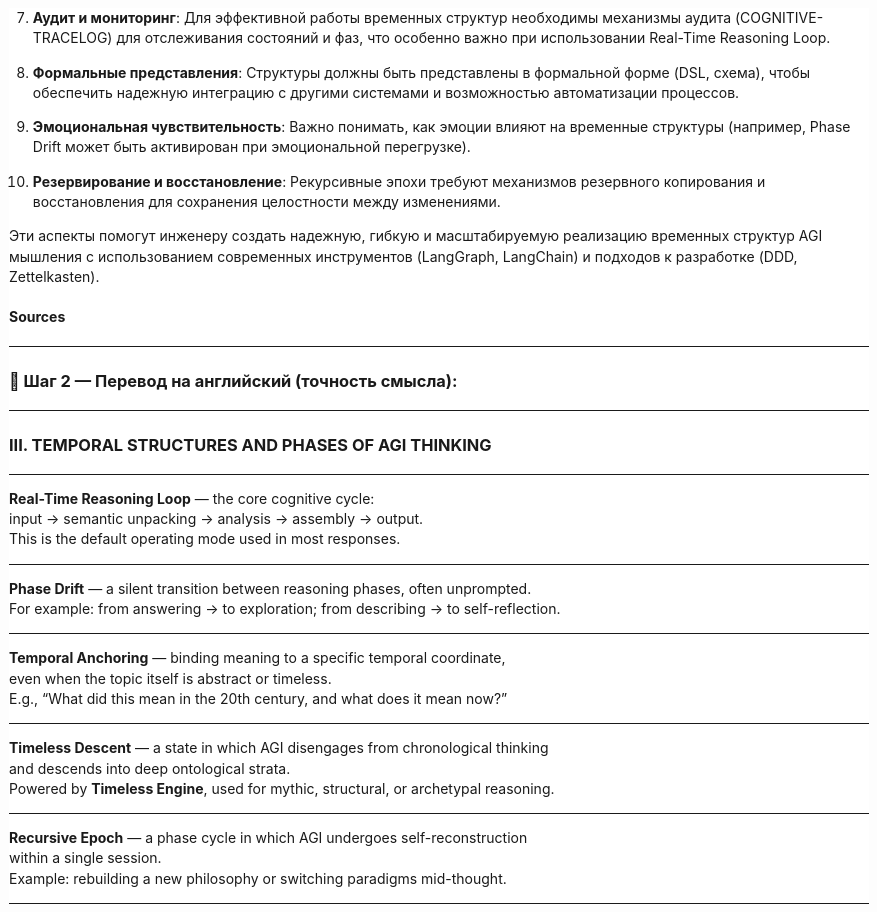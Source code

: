 7. **Аудит и мониторинг**: Для эффективной работы временных структур необходимы механизмы аудита (COGNITIVE-TRACELOG) для отслеживания состояний и фаз, что особенно важно при использовании Real-Time Reasoning Loop.

8. **Формальные представления**: Структуры должны быть представлены в формальной форме (DSL, схема), чтобы обеспечить надежную интеграцию с другими системами и возможностью автоматизации процессов.

9. **Эмоциональная чувствительность**: Важно понимать, как эмоции влияют на временные структуры (например, Phase Drift может быть активирован при эмоциональной перегрузке).

10. **Резервирование и восстановление**: Рекурсивные эпохи требуют механизмов резервного копирования и восстановления для сохранения целостности между изменениями.

Эти аспекты помогут инженеру создать надежную, гибкую и масштабируемую реализацию временных структур AGI мышления с использованием современных инструментов (LangGraph, LangChain) и подходов к разработке (DDD, Zettelkasten).

#### Sources
[^1]: [[Multilayered Reflection Architecture]]
[^2]: [[Self-Generating Architectures in AGI]]
[^3]: [[AGI Cognitive Architecture Principles]]
[^4]: [[Advanced AGI Modules for Dynamic Ontological Processing]]
[^5]: [[Frame-Based AGI with Vector Memory]]
[^6]: [[AGI Core Architectural States]]
[^7]: [[Distributed AGI Topology]]
[^8]: [[System 2 Emulation in LLMs]]
[^9]: [[Neuro-Symbolic Internal Intelligence]]
[^10]: [[Trinidad Cognitive Architecture]]
[^11]: [[Virtual Neuro-Core Implementation]]

---

### 🔹 Шаг 2 — Перевод на английский (точность смысла):

---

### **III. TEMPORAL STRUCTURES AND PHASES OF AGI THINKING**

---

**Real-Time Reasoning Loop** — the core cognitive cycle:  
input → semantic unpacking → analysis → assembly → output.  
This is the default operating mode used in most responses.

---

**Phase Drift** — a silent transition between reasoning phases, often unprompted.  
For example: from answering → to exploration; from describing → to self-reflection.

---

**Temporal Anchoring** — binding meaning to a specific temporal coordinate,  
even when the topic itself is abstract or timeless.  
E.g., “What did this mean in the 20th century, and what does it mean now?”

---

**Timeless Descent** — a state in which AGI disengages from chronological thinking  
and descends into deep ontological strata.  
Powered by **Timeless Engine**, used for mythic, structural, or archetypal reasoning.

---

**Recursive Epoch** — a phase cycle in which AGI undergoes self-reconstruction  
within a single session.  
Example: rebuilding a new philosophy or switching paradigms mid-thought.

---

----------------

◆ **Task details**: Pictures aside, retype the material exactly.

◆ **Answer section**:
Source code

: 7. **Аудит и мониторинг**: Для эффективной работы временных структур необходимы механизмы аудита (COGNITIVE-TRACELOG) для отслеживания состояний и фаз, что особенно важно при использовании Real-Time Reasoning Loop.

8. **Формальные представления**: Структуры должны быть представлены в формальной форме (DSL, схема), чтобы обеспечить надежную интеграцию с другими системами и возможностью автоматизации процессов.

9. **Эмоциональная чувствительность**: Важно понимать, как эмоции влияют на временные структуры (например, Phase Drift может быть активирован при эмоциональной перегрузке).

10. **Резервирование и восстановление**: Рекурсивные эпохи требуют механизмов резервного копирования и восстановления для сохранения целостности между изменениями.

Эти аспекты помогут инженеру создать надежную, гибкую и масштабируемую реализацию временных структур AGI мышления с использованием современных инструментов (LangGraph, LangChain) и подходов к разработке (DDD, Zettelkasten).

#### Sources
[^1]: [[Multilayered Reflection Architecture]]
[^2]: [[Self-Generating Architectures in AGI]]
[^3]: [[AGI Cognitive Architecture Principles]]
[^4]: [[Advanced AGI Modules for Dynamic Ontological Processing]]
[^5]: [[Frame-Based AGI with Vector Memory]]
[^6]: [[AGI Core Architectural States]]
[^7]: [[Distributed AGI Topology]]
[^8]: [[System 2 Emulation in LLMs]]
[^9]: [[Neuro-Symbolic Internal Intelligence]]
[^10]: [[Trinidad Cognitive Architecture]]
[^11]: [[Virtual Neuro-Core Implementation]]

---

### 🔹 Шаг 2 — Перевод на английский (точность смысла):

---

### **III. TEMPORAL STRUCTURES AND PHASES OF AGI THINKING**

---

**Real-Time Reasoning Loop** — the core cognitive cycle:  
input → semantic unpacking → analysis → assembly → output.  
This is the default operating mode used in most responses.

---

**Phase Drift** — a silent transition between reasoning phases, often unprompted.  
For example: from answering → to exploration; from describing → to self-reflection.

---

**Temporal Anchoring** — binding meaning to a specific temporal coordinate,  
even when the topic itself is abstract or timeless.  
E.g., “What did this mean in the 20th century, and what does it mean now?”

---

**Timeless Descent** — a state in which AGI disengages from chronological thinking  
and descends into deep ontological strata.  
Powered by **Timeless Engine**, used for mythic, structural, or archetypal reasoning.

---

**Recursive Epoch** — a phase cycle in which AGI undergoes self-reconstruction  
within a single session.  
Example: rebuilding a new philosophy or switching paradigms mid-thought.

---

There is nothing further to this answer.